1. The role of the Chair in a nutshell
Good Boards are shaped by effective Chairs. The Chair sets the tone for Board dynamics, ensures Directors (including Non-Executives) can contribute fully, and drives overall Board effectiveness.
According to the UK Corporate Governance Code, the Chair leads the Board, promotes openness and debate, demonstrates objective judgement, facilitates constructive relations, and ensures Directors receive accurate, timely, and clear information.
2. Essential responsibilities of a Chair
Must be independent on appointment and separate from the CEO role.
- Provide clear leadership, ensuring the Board functions effectively and focuses on strategy, performance, and governance.
- Set the Board agenda and ensure high-quality, concise Board packs.
- Conduct efficient meetings that engage all Directors and focus on key strategic and governance issues.
- Take responsibility for Board composition, development, and succession planning.
- Ensure a strong corporate culture, ethics, and values across the organisation.
- Oversee Sub-Committees (Audit, Risk, Remuneration, Nomination, CSR), ideally chaired by NEDs.
- Serve a maximum of nine years in the role and no more than two Chair positions simultaneously.
- Use open advertising or external search for appointing successors.
The Chair can be an Executive (full-time) or Non-Executive (part-time) role.
3. What makes an effective Chair
A successful Chair requires:
- Creating a constructive Board culture, promoting debate while ensuring harmony.
- Challenging and contributing to company strategy.• Balancing confidence with humility, putting the company’s interest first.
- Providing oversight of the CEO and Executive team while allowing them autonomy.
- Acting as an independent counterweight to a strong-willed CEO.
- Demonstrating integrity, diplomacy, and excellent communication.
Weak Chairs often fail due to lack of involvement, excessive dominance, poor communication, or inability to lead decision-making.
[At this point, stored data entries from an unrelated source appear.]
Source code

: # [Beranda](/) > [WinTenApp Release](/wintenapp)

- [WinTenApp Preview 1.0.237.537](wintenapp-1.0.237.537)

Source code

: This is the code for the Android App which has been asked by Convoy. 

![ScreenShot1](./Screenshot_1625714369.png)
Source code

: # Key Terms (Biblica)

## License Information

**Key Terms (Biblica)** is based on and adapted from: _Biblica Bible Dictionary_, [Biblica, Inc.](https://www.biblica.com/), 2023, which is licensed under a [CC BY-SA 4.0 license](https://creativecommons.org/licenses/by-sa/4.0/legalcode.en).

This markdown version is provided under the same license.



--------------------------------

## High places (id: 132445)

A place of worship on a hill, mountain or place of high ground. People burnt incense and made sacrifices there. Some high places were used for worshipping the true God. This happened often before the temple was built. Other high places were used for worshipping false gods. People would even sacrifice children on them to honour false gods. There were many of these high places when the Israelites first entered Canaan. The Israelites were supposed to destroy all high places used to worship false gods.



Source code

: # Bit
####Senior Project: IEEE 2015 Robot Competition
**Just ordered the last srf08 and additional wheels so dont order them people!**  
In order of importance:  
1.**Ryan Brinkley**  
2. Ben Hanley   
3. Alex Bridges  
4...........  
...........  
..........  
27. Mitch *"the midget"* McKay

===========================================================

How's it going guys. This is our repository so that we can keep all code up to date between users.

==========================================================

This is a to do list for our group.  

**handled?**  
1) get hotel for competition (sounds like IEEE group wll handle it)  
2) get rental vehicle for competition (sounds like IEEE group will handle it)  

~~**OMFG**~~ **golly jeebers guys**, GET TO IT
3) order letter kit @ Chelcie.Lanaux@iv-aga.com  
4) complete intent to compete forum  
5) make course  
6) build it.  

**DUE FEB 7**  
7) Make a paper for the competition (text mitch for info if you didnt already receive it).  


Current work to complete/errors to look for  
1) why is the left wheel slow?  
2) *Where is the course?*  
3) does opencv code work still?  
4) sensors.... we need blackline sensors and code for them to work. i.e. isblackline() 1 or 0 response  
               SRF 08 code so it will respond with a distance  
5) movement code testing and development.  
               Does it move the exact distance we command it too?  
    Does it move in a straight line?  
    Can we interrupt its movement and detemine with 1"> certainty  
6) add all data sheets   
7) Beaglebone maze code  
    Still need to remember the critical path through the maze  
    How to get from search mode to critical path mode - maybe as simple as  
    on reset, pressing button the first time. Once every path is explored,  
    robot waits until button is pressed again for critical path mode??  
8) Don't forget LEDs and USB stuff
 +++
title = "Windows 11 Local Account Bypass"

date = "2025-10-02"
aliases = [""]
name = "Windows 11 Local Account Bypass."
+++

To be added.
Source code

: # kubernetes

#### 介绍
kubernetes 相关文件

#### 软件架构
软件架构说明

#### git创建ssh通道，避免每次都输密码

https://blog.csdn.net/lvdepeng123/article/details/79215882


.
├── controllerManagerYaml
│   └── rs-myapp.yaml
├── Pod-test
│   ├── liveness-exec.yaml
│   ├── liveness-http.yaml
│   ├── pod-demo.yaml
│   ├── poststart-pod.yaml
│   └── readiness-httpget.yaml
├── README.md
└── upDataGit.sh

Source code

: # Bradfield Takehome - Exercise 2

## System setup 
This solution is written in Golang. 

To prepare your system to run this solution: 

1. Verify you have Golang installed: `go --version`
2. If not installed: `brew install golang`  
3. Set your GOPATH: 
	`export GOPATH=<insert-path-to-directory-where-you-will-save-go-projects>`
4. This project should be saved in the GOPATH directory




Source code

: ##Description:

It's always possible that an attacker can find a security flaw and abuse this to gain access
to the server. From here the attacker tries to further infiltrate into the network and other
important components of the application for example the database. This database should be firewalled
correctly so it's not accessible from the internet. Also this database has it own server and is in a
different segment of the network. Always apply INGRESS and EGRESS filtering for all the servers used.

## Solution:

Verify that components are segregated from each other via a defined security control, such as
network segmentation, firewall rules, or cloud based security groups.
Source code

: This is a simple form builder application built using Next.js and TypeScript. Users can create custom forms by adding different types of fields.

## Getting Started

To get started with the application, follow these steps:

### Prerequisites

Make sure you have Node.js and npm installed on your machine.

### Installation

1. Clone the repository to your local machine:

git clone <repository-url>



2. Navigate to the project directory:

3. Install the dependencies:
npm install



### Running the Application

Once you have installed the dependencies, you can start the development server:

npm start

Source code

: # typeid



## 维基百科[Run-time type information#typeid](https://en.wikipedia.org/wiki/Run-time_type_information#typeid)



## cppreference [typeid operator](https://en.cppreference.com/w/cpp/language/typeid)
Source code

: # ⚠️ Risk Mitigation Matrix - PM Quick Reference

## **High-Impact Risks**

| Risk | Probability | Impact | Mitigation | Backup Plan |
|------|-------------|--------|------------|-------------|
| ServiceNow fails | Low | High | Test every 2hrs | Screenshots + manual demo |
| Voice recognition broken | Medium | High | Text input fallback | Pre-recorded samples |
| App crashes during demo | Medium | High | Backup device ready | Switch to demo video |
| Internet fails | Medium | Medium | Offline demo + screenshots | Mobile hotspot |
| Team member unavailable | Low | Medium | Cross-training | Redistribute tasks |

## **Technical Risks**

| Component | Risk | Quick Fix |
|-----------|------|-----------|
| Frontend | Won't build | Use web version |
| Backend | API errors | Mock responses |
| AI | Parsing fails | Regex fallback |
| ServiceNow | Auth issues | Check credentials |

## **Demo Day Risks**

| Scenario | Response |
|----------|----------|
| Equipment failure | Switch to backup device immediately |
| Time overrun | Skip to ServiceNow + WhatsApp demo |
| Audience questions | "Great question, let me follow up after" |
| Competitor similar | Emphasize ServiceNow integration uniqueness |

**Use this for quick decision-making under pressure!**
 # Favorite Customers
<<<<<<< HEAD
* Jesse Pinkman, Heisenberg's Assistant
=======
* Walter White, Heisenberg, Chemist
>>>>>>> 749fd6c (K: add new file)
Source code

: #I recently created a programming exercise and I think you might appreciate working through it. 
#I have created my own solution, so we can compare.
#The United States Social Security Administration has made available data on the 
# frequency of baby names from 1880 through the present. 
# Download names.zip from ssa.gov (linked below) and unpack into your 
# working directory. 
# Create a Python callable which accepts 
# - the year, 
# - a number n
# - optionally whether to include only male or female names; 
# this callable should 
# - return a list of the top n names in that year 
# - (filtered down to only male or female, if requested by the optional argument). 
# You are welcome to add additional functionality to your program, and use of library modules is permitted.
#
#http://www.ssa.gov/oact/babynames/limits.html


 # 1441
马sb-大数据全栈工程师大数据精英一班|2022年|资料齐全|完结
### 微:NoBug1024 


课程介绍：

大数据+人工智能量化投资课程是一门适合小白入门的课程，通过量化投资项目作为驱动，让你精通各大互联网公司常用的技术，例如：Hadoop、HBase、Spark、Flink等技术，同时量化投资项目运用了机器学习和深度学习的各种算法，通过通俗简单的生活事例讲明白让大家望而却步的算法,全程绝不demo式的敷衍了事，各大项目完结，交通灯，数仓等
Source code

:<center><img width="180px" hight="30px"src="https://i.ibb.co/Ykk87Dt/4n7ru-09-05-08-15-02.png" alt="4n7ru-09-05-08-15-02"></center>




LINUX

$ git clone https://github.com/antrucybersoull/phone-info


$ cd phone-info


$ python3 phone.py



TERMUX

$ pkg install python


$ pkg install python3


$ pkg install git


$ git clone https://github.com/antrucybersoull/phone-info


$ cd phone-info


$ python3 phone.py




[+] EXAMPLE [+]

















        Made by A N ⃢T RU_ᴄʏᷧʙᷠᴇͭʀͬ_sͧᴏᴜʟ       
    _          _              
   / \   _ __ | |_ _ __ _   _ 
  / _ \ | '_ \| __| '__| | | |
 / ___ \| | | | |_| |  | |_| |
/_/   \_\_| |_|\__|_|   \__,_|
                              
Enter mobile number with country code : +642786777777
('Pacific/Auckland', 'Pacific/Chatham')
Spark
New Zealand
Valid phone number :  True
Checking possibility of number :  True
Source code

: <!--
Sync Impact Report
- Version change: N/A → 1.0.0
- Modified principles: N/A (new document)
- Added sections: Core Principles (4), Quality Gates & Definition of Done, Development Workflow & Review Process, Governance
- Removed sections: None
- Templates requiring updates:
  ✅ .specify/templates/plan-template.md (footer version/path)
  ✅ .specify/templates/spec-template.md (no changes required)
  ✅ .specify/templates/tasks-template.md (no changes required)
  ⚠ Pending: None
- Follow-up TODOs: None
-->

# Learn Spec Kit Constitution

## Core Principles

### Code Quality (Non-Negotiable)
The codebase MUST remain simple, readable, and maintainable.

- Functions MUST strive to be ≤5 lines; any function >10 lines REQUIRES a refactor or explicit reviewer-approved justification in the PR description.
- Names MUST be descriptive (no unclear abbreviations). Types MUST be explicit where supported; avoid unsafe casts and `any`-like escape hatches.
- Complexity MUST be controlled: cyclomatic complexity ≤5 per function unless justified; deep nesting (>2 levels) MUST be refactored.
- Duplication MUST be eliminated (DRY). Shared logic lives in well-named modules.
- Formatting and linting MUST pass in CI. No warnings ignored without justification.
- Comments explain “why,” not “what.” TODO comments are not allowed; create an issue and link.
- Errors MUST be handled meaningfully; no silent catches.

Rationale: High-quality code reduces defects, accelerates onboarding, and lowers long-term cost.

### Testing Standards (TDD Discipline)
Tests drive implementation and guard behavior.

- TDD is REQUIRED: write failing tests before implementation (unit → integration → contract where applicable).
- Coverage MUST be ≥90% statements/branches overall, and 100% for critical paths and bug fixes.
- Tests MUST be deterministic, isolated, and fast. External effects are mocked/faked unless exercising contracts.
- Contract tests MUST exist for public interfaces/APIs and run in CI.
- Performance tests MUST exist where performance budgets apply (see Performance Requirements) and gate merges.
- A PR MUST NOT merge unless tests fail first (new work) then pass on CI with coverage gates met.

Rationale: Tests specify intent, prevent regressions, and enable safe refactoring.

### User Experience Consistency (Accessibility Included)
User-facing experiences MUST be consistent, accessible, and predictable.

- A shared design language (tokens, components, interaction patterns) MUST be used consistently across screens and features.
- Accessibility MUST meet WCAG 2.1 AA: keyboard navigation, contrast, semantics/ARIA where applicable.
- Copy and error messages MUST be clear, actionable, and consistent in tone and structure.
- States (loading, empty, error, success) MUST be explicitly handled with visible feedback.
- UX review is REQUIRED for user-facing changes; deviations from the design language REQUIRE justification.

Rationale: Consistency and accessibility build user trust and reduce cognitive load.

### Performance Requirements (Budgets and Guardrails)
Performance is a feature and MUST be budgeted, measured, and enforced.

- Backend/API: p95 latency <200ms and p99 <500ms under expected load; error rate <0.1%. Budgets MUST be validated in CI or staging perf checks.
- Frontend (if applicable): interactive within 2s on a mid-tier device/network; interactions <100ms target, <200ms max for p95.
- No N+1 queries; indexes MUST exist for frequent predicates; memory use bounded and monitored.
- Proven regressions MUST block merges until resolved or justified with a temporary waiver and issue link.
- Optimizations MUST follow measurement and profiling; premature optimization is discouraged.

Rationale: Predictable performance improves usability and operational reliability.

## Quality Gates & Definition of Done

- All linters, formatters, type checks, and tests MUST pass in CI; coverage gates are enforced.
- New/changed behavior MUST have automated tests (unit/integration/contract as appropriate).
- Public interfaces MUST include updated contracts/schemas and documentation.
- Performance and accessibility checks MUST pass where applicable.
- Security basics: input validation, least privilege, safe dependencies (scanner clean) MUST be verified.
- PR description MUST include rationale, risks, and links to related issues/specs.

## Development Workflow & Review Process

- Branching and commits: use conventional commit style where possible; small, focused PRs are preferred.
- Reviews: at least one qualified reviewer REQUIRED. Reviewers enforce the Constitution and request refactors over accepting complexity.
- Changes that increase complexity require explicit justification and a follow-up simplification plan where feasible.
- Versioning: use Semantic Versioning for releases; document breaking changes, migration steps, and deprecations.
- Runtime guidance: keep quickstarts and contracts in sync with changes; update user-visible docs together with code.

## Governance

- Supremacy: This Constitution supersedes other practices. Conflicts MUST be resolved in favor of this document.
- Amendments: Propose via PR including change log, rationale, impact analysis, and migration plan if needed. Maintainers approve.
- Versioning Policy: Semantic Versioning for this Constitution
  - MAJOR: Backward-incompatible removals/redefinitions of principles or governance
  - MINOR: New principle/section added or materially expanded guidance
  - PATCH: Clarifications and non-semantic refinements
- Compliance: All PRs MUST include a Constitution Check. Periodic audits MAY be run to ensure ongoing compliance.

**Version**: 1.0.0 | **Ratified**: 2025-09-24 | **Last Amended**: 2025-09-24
NEDs, led by the Senior Independent Director, should evaluate the Chair’s performance annually.
4. Key actions for a chair
- Provide strategic leadership and a clear vision, using Board expertise effectively.
- Act as a buffer between the CEO, Board, and investors while maintaining independence.
- Ensure Non-Executives are empowered to challenge effectively.
- Promote openness and debate among all Directors.
- Facilitate constructive relations between Executives and Non-Executives.
- Communicate effectively with shareholders and stakeholders.
- Hold periodic NED-only meetings.
- Prepare a Corporate Governance statement defining the Chair’s role.
- Ensure all new Directors receive a formal, tailored induction.
- Commit sufficient time and energy to understand the business.
- Keep Board meetings focused, concise, and productive.
- Conduct regular Board evaluations and act on recommendations
Summary
Good Boards are created by good Chairs.
The Chair leads the Board, fosters effective contribution from all Directors, and ensures decisions are implemented efficiently.While the CEO leads the company, the Chair provides strong but non-dominant leadership, enabling strategic focus, robust debate, and effective governance - essential for the company’s success.